This article is more than 1 year old

Apple's iOS 4 beams into unprepared world

Folders? Fine. Multitasking? Meh

How 'bout them folders?

The new Folders feature works as advertised. It's a simple matter to cram up to a dozen apps into a single icon-based container by holding and dragging them over first one app icon, then the folder that doing so has created. And although the folder is originally named with the category of the first app you drag over another app to form the folder, you can easily rename folders.

iOS 4 multitasking interface

Left: folders can be renamed and can contain up to 12 apps
Right: A folder gets the category name of the first app dropped into it, but apps' categories don't need to match

To access any app in a folder, you merely tap on the folder and it opens up on your home screen. Launch an app by tapping it, or remove it from the folder by holding and dragging it onto the home screen. To delete a folder, just remove apps from it — when there's only one left, the folder disappears, and the app regains its original icon.

We'll dig deeper into the iOS 4 for a more-comprehensive review in the future. There's a lot more to explore: a unified mailbox, creating iPod playlists on the fly, iPhoto-based Faces and Places functions, built-in spell-checking, claimed improvements in photos and videos, and more.

And, of course, the iAds mobile-advertising platform, which is scheduled to go live on July 1.

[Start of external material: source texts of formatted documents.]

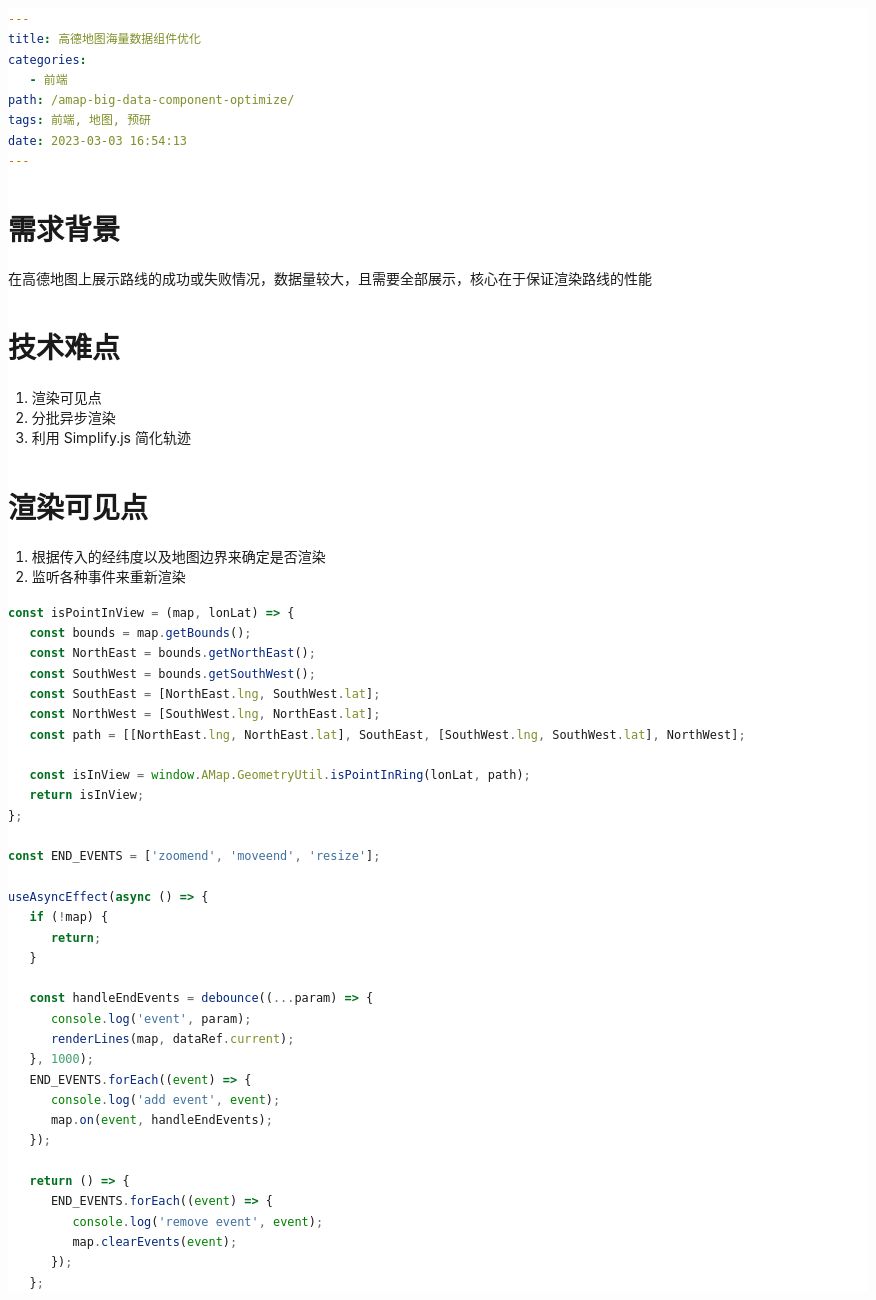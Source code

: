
 ```yaml
---
title: 高德地图海量数据组件优化
categories:
   - 前端
path: /amap-big-data-component-optimize/
tags: 前端, 地图, 预研
date: 2023-03-03 16:54:13
---
```


# 需求背景

在高德地图上展示路线的成功或失败情况，数据量较大，且需要全部展示，核心在于保证渲染路线的性能

# 技术难点

1. 渲染可见点
2. 分批异步渲染
3. 利用 Simplify.js 简化轨迹

# 渲染可见点

1. 根据传入的经纬度以及地图边界来确定是否渲染
2. 监听各种事件来重新渲染

```js
const isPointInView = (map, lonLat) => {
   const bounds = map.getBounds();
   const NorthEast = bounds.getNorthEast();
   const SouthWest = bounds.getSouthWest();
   const SouthEast = [NorthEast.lng, SouthWest.lat];
   const NorthWest = [SouthWest.lng, NorthEast.lat];
   const path = [[NorthEast.lng, NorthEast.lat], SouthEast, [SouthWest.lng, SouthWest.lat], NorthWest];

   const isInView = window.AMap.GeometryUtil.isPointInRing(lonLat, path);
   return isInView;
};

const END_EVENTS = ['zoomend', 'moveend', 'resize'];

useAsyncEffect(async () => {
   if (!map) {
      return;
   }

   const handleEndEvents = debounce((...param) => {
      console.log('event', param);
      renderLines(map, dataRef.current);
   }, 1000);
   END_EVENTS.forEach((event) => {
      console.log('add event', event);
      map.on(event, handleEndEvents);
   });

   return () => {
      END_EVENTS.forEach((event) => {
         console.log('remove event', event);
         map.clearEvents(event);
      });
   };
```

But for now we'll leave you with one puzzling annoyance: although you now have the capability to choose wallpaper for both your lock screen and your home screen, we discovered that photos that looked just fine and dandy in iPhone OS 3.x now look like fuzzy crap in iOS 4.

We'll try reloading them from iPhoto when we get home, where we store all of our digital memories, and include our results in a future update. ®

Bootnote

One of the reasons that our installation process took so long was that the first 15 minutes or so were wasted on a failed download attempt. As the download continued — as this series of successive progress bars shows — the estimated remaining time steadily increased, then the download simply gave up the ghost.

iOS 4 download failure sequence

Apple's servers were hammered by fanbois furiously attempting to score their free copy of iOS 4.